22. Verfahren nach Anspruch 18, dadurch gekennzeichnet, daß ein hoher Wert der Sperrspannung des Detektors (1A) und ein geringer Wert der Bezugsspannung des Komparators (3) vorgegeben wird, um die Empfind­ lichkeit des Detektors (1A) für γ-Strahlung zu erhöhen.
23. Verfahren nach Anspruch 16, dadurch gekennzeichnet, daß die Schicht eine Flouroplastschicht ist.

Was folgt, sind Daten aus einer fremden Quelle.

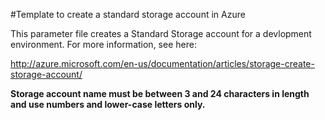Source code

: #Template to create a standard storage account in Azure

This parameter file creates a Standard Storage account for a devlopment environment. For more information, see here:

http://azure.microsoft.com/en-us/documentation/articles/storage-create-storage-account/

<strong>Storage account name must be between 3 and 24 characters in length and use numbers and lower-case letters only.</strong>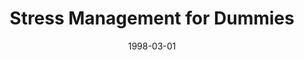---
layout: message
category: message
series: "Life for Dummies"
title: "Stress Management for Dummies"
date: 1998-03-01
audio-description: "An easy-to-understand handbook for some everyday life topics. "
audio: ""
audio-title: "Stress Management for Dummies"
audio-duration: ":"
---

24. Verfahren nach Anspruch 13, dadurch gekennzeichnet, daß der dritte Meßwert dadurch gebildet wird, daß durch schnelle Neutronen beim Durchgang durch wasser­ stoffhaltige Materialien erzeugte Rückstoßprotonen durch eine erste Schicht, die aus einem Stoff besteht, der keinen Wasserstoff enthält und für den nur eine geringe Emissionswahrscheinlichkeit von Sekundärstrahlung besteht, gestoppt werden, thermische Neutronen in einer zweiten Schicht aus einem Stoff, in dem schnelle Neutronen keine Reaktionen hervorrufen, der jedoch bei der Wechselwirkung mit thermischen Neutronen α-Teilchen emittiert, α-Teilchen erzeugen und diese sowie höherenergetische γ-Photonen erfaßt werden.
25. Verfahren nach Anspruch 24, dadurch gekennzeichnet, daß die zweite Schicht eine 10B- oder 6Li-Schicht ist.
26. Verfahren nach einem der Ansprüche 13 bis 25, dadurch gekennzeichnet, daß die zweite Schicht pulverförmig oder polykristallin oder in Form von gepressten Tabletten realisiert ist.